§ **Your goal**
In the copy, include no images. Reproduce the entries exactly.

§ **Provided entries**
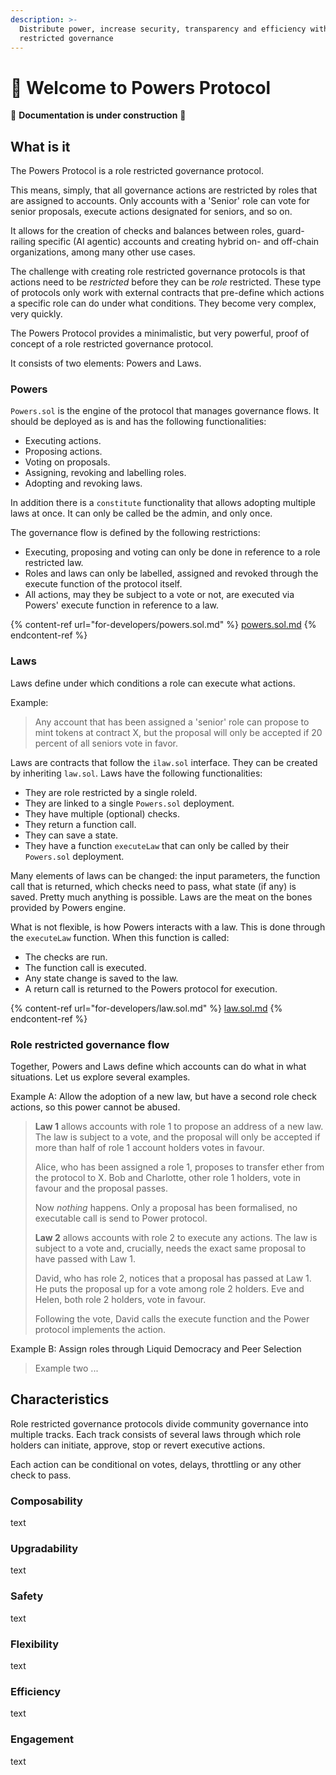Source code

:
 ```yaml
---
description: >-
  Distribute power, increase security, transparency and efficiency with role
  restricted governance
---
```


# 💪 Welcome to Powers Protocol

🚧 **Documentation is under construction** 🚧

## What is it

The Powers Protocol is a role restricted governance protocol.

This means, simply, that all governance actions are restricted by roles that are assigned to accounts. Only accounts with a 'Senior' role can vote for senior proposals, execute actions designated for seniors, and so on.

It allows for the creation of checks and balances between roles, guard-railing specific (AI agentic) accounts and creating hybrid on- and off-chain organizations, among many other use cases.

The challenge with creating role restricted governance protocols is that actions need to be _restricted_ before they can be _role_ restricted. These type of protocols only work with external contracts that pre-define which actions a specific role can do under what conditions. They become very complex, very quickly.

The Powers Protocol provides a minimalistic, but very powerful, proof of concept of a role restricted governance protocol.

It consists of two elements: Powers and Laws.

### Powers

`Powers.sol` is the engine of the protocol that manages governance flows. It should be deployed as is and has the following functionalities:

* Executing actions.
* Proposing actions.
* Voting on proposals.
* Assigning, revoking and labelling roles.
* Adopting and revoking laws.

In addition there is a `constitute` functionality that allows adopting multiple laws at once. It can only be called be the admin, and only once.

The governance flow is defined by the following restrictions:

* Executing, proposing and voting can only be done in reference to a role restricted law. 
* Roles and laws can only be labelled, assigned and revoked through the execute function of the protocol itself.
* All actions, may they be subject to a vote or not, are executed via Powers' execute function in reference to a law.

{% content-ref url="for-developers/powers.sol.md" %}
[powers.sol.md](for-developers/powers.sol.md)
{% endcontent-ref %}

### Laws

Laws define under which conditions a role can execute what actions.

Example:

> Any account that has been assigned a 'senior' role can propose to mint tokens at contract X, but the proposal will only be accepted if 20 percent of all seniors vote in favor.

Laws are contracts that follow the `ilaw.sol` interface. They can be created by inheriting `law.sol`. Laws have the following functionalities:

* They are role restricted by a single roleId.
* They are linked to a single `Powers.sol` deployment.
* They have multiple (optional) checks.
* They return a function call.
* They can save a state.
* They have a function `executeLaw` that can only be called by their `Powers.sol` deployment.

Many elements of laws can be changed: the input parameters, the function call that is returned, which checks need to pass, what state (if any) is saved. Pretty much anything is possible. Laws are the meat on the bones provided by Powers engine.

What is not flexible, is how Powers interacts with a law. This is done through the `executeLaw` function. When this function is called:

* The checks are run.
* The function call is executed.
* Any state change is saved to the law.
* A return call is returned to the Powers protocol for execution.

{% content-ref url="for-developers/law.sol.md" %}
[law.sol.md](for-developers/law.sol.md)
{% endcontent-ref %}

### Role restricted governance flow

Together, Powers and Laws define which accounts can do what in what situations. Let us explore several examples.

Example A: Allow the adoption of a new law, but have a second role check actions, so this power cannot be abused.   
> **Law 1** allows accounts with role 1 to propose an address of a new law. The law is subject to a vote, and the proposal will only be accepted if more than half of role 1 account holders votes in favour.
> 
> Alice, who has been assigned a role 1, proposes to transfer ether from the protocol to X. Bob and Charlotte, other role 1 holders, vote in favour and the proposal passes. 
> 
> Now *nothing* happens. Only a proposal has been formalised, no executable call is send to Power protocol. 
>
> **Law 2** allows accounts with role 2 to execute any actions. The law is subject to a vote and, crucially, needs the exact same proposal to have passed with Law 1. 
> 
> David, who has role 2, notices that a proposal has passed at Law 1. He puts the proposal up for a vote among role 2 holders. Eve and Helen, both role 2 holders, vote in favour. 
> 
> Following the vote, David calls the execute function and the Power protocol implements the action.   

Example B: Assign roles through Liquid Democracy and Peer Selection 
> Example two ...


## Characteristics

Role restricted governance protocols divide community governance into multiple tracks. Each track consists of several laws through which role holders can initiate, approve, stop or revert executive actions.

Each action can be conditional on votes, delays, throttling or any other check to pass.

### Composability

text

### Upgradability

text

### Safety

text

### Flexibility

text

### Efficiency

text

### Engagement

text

§ **Result of this task**
Source code

:
 ```yaml
---
description: >-
  Distribute power, increase security, transparency and efficiency with role
  restricted governance
---
```


# 💪 Welcome to Powers Protocol

🚧 **Documentation is under construction** 🚧

## What is it

The Powers Protocol is a role restricted governance protocol.

This means, simply, that all governance actions are restricted by roles that are assigned to accounts. Only accounts with a 'Senior' role can vote for senior proposals, execute actions designated for seniors, and so on.

It allows for the creation of checks and balances between roles, guard-railing specific (AI agentic) accounts and creating hybrid on- and off-chain organizations, among many other use cases.

The challenge with creating role restricted governance protocols is that actions need to be _restricted_ before they can be _role_ restricted. These type of protocols only work with external contracts that pre-define which actions a specific role can do under what conditions. They become very complex, very quickly.

The Powers Protocol provides a minimalistic, but very powerful, proof of concept of a role restricted governance protocol.

It consists of two elements: Powers and Laws.

### Powers

`Powers.sol` is the engine of the protocol that manages governance flows. It should be deployed as is and has the following functionalities:

* Executing actions.
* Proposing actions.
* Voting on proposals.
* Assigning, revoking and labelling roles.
* Adopting and revoking laws.

In addition there is a `constitute` functionality that allows adopting multiple laws at once. It can only be called be the admin, and only once.

The governance flow is defined by the following restrictions:

* Executing, proposing and voting can only be done in reference to a role restricted law. 
* Roles and laws can only be labelled, assigned and revoked through the execute function of the protocol itself.
* All actions, may they be subject to a vote or not, are executed via Powers' execute function in reference to a law.

{% content-ref url="for-developers/powers.sol.md" %}
[powers.sol.md](for-developers/powers.sol.md)
{% endcontent-ref %}

### Laws

Laws define under which conditions a role can execute what actions.

Example:

> Any account that has been assigned a 'senior' role can propose to mint tokens at contract X, but the proposal will only be accepted if 20 percent of all seniors vote in favor.

Laws are contracts that follow the `ilaw.sol` interface. They can be created by inheriting `law.sol`. Laws have the following functionalities:

* They are role restricted by a single roleId.
* They are linked to a single `Powers.sol` deployment.
* They have multiple (optional) checks.
* They return a function call.
* They can save a state.
* They have a function `executeLaw` that can only be called by their `Powers.sol` deployment.

Many elements of laws can be changed: the input parameters, the function call that is returned, which checks need to pass, what state (if any) is saved. Pretty much anything is possible. Laws are the meat on the bones provided by Powers engine.

What is not flexible, is how Powers interacts with a law. This is done through the `executeLaw` function. When this function is called:

* The checks are run.
* The function call is executed.
* Any state change is saved to the law.
* A return call is returned to the Powers protocol for execution.

{% content-ref url="for-developers/law.sol.md" %}
[law.sol.md](for-developers/law.sol.md)
{% endcontent-ref %}

### Role restricted governance flow

Together, Powers and Laws define which accounts can do what in what situations. Let us explore several examples.

Example A: Allow the adoption of a new law, but have a second role check actions, so this power cannot be abused.   
> **Law 1** allows accounts with role 1 to propose an address of a new law. The law is subject to a vote, and the proposal will only be accepted if more than half of role 1 account holders votes in favour.
> 
> Alice, who has been assigned a role 1, proposes to transfer ether from the protocol to X. Bob and Charlotte, other role 1 holders, vote in favour and the proposal passes. 
> 
> Now *nothing* happens. Only a proposal has been formalised, no executable call is send to Power protocol. 
>
> **Law 2** allows accounts with role 2 to execute any actions. The law is subject to a vote and, crucially, needs the exact same proposal to have passed with Law 1. 
> 
> David, who has role 2, notices that a proposal has passed at Law 1. He puts the proposal up for a vote among role 2 holders. Eve and Helen, both role 2 holders, vote in favour. 
> 
> Following the vote, David calls the execute function and the Power protocol implements the action.   

Example B: Assign roles through Liquid Democracy and Peer Selection 
> Example two ...


## Characteristics

Role restricted governance protocols divide community governance into multiple tracks. Each track consists of several laws through which role holders can initiate, approve, stop or revert executive actions.

Each action can be conditional on votes, delays, throttling or any other check to pass.

### Composability

text

### Upgradability

text

### Safety

text

### Flexibility

text

### Efficiency

text

### Engagement

text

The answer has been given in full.